[Work to be completed]
What you give back should be exactly the opening lines of the data, ending with the line that contains "Bei der Planung" and including it.

[Provided information]
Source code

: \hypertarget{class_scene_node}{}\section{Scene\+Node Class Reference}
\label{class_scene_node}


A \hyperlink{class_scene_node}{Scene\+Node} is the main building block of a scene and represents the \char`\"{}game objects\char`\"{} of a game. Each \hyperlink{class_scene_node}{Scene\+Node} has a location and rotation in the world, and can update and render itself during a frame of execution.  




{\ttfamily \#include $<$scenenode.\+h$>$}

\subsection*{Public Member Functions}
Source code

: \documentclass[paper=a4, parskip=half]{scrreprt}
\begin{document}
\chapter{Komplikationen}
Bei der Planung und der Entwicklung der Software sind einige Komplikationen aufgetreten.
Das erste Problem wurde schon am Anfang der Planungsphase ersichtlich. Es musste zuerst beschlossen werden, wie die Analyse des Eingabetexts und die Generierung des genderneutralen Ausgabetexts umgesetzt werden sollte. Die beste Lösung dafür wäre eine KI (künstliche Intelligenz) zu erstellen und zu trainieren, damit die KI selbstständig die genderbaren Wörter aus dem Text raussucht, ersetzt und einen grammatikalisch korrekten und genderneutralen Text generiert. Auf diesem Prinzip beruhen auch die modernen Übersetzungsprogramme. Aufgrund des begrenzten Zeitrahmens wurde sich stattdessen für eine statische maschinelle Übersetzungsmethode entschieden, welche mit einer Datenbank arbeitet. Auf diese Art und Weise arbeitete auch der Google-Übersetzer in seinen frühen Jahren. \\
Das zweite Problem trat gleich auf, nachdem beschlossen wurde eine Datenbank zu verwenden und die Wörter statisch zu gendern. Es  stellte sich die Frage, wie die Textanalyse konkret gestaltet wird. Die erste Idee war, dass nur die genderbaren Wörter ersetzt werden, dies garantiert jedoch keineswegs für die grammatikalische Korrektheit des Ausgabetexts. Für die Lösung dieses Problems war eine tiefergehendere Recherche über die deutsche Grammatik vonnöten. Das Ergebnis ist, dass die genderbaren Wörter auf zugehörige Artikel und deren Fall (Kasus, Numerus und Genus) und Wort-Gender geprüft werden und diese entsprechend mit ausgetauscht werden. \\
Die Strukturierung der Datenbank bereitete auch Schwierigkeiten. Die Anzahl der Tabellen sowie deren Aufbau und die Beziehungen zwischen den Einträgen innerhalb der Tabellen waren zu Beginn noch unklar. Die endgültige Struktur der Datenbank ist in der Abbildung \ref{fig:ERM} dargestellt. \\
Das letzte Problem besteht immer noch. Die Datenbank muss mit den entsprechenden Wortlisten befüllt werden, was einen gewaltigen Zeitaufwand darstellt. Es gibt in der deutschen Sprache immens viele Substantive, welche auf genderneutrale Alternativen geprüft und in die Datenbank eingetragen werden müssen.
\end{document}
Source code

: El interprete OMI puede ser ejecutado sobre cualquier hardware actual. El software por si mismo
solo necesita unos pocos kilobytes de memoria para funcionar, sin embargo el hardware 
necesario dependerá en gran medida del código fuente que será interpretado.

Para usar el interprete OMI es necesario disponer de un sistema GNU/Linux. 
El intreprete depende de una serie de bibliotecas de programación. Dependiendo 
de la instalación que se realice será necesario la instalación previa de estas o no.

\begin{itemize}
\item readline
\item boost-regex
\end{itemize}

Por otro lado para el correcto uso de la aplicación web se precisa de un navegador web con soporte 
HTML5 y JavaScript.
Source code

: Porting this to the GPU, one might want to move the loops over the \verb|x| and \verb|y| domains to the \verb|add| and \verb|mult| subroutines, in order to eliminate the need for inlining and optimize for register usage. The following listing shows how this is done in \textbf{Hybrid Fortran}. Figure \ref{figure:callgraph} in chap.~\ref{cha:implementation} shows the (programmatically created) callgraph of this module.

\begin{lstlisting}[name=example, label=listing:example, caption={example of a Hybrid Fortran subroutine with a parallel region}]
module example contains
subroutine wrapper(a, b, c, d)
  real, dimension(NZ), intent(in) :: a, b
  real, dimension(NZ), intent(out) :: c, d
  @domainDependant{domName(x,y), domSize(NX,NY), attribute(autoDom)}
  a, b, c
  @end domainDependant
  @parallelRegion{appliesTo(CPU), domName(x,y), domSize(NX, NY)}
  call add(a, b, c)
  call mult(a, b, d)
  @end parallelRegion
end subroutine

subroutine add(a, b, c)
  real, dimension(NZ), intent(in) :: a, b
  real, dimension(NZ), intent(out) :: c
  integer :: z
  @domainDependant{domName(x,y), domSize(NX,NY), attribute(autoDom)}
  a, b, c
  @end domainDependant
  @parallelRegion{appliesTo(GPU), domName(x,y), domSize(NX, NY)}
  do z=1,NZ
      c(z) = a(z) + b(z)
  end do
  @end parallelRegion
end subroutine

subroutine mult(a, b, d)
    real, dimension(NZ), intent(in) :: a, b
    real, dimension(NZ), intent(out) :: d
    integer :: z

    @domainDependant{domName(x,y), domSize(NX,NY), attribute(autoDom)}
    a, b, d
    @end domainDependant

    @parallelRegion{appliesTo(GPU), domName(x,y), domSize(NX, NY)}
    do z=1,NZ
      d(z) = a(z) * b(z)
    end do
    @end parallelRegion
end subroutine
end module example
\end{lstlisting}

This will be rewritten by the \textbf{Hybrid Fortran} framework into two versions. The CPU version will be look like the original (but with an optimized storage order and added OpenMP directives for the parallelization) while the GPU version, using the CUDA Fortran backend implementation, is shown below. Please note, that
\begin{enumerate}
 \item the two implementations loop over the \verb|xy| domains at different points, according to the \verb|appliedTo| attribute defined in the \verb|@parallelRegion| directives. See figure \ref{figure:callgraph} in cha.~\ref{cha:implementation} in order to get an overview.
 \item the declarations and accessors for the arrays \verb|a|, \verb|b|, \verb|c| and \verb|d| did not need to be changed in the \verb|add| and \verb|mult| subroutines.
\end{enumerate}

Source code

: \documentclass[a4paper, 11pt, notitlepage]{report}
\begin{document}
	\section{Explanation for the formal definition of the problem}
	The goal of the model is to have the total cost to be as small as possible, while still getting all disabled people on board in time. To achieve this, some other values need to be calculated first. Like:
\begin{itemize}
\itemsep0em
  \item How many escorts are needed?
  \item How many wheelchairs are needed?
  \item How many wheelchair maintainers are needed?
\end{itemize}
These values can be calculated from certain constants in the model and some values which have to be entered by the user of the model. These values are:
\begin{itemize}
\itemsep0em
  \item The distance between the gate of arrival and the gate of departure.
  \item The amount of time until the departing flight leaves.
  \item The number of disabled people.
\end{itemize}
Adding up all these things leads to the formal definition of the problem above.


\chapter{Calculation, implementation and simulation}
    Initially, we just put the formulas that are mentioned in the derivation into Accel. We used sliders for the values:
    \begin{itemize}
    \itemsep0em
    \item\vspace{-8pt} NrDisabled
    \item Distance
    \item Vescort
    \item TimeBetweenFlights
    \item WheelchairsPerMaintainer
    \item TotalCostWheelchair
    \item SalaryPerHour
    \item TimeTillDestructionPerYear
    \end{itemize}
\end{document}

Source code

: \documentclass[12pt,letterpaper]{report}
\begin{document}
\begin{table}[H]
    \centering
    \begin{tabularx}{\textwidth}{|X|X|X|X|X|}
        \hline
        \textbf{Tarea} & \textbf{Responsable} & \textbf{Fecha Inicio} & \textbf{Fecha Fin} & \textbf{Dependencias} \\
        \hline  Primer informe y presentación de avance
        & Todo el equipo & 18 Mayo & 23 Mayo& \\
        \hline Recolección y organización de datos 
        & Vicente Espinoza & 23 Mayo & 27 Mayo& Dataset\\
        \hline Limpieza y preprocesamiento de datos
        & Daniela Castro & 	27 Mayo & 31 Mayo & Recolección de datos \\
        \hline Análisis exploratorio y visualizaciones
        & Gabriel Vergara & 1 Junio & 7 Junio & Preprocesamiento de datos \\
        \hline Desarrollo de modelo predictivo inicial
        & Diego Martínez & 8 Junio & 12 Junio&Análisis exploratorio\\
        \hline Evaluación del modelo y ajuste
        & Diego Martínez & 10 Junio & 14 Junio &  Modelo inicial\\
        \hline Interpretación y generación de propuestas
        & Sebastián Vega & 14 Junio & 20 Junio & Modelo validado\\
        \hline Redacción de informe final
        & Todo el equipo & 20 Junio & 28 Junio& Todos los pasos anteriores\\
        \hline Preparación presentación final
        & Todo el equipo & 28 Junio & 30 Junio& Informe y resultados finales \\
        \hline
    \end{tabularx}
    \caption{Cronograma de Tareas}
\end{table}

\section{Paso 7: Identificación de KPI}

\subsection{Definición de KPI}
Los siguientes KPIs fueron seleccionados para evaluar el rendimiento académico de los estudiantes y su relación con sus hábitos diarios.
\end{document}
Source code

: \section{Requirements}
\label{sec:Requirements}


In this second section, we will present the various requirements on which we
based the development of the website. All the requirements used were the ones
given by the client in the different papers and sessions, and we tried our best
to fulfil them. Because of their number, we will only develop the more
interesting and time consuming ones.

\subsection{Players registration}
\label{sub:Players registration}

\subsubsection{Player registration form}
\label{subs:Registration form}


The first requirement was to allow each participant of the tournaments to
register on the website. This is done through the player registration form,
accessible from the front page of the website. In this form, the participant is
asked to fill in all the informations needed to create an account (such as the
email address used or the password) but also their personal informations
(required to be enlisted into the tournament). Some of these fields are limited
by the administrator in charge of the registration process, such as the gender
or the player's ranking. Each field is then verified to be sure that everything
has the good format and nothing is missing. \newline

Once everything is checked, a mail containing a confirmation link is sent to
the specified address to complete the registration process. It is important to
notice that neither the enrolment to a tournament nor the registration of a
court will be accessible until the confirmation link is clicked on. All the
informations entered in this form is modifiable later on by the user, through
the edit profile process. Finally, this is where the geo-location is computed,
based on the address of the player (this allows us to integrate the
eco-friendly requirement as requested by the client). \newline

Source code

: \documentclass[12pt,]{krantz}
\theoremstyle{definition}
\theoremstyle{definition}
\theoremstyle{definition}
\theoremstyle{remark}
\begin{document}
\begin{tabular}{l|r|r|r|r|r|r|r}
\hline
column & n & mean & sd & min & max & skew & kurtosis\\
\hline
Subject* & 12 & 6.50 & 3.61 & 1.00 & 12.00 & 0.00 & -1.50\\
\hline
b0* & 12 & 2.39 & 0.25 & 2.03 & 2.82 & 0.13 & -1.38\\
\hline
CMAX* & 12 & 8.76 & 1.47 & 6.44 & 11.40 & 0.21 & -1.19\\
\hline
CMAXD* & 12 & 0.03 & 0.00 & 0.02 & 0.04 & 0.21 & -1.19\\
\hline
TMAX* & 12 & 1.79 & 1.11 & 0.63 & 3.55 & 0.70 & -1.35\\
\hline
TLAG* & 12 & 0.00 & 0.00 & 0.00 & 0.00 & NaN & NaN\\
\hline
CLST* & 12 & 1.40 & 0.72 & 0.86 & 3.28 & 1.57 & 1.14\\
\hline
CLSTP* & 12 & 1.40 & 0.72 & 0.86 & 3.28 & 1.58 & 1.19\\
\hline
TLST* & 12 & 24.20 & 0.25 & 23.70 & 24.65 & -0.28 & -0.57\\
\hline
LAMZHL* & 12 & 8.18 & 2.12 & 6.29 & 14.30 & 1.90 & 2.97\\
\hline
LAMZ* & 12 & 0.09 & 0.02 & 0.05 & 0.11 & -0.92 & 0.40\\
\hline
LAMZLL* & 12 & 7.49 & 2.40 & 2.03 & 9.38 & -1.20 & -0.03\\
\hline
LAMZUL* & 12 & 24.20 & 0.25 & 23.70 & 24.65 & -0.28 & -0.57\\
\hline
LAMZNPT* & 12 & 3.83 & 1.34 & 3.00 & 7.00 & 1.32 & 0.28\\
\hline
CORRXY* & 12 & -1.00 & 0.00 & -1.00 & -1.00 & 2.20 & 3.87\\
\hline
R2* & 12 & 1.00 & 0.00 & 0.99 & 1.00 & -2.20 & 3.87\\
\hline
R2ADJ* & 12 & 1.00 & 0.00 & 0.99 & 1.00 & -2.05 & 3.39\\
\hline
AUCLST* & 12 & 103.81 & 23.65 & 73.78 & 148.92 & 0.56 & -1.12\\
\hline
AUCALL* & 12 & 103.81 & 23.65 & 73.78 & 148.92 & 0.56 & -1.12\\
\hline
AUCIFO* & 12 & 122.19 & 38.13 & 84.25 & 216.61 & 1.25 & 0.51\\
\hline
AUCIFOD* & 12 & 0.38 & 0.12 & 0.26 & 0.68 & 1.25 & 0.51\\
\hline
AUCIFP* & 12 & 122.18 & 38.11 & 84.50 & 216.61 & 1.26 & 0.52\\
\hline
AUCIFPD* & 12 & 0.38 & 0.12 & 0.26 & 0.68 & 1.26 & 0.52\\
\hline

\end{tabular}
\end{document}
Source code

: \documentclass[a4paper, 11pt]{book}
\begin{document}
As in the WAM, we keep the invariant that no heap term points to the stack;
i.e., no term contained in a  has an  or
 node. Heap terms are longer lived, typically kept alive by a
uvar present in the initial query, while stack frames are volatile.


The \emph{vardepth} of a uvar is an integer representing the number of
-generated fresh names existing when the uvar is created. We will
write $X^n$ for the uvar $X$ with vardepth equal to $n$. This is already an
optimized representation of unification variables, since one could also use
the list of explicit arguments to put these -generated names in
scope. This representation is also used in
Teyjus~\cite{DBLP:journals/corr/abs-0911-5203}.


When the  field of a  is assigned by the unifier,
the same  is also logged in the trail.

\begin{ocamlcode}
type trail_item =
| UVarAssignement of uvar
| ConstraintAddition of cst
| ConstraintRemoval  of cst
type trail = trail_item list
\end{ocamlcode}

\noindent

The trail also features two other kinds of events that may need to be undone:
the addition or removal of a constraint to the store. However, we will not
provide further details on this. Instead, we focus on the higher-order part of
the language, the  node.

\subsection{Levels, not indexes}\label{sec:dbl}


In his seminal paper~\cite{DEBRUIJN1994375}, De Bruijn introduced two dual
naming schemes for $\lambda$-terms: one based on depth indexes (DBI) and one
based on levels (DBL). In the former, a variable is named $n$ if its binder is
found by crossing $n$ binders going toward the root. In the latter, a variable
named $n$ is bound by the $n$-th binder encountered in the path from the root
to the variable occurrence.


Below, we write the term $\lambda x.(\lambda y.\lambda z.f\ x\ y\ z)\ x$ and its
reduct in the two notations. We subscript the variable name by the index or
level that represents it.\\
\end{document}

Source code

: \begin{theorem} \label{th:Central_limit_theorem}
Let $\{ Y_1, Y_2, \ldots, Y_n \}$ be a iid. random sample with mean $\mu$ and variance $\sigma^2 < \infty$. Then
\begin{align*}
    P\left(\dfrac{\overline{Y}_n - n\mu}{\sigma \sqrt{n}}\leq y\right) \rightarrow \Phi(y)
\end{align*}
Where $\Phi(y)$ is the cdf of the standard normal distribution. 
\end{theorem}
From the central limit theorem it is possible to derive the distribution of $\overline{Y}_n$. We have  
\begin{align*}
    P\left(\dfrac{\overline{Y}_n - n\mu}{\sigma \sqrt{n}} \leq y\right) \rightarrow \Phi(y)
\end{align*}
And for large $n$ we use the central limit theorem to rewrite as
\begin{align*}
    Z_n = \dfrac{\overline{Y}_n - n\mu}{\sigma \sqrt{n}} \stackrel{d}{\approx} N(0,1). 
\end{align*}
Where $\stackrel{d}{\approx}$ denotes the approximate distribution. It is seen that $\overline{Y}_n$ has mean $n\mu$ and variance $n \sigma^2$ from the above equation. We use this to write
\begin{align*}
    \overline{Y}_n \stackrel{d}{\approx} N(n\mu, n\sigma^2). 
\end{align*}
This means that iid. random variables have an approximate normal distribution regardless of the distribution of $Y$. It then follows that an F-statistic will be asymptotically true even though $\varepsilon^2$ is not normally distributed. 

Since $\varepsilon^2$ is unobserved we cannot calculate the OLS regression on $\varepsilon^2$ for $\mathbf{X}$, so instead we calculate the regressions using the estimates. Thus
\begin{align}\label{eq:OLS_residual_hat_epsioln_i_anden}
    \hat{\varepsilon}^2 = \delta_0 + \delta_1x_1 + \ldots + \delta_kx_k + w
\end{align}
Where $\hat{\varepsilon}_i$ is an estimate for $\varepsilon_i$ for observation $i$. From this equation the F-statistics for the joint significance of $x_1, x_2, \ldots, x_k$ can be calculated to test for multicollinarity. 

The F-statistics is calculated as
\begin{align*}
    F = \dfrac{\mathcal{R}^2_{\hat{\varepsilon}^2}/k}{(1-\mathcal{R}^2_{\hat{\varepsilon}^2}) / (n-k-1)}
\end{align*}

[Reply to the task]
Source code

: \hypertarget{class_scene_node}{}\section{Scene\+Node Class Reference}
\label{class_scene_node}


A \hyperlink{class_scene_node}{Scene\+Node} is the main building block of a scene and represents the \char`\"{}game objects\char`\"{} of a game. Each \hyperlink{class_scene_node}{Scene\+Node} has a location and rotation in the world, and can update and render itself during a frame of execution.  




{\ttfamily \#include $<$scenenode.\+h$>$}

\subsection*{Public Member Functions}
Source code

: \documentclass[paper=a4, parskip=half]{scrreprt}
\begin{document}
\chapter{Komplikationen}
Bei der Planung und der Entwicklung der Software sind einige Komplikationen aufgetreten.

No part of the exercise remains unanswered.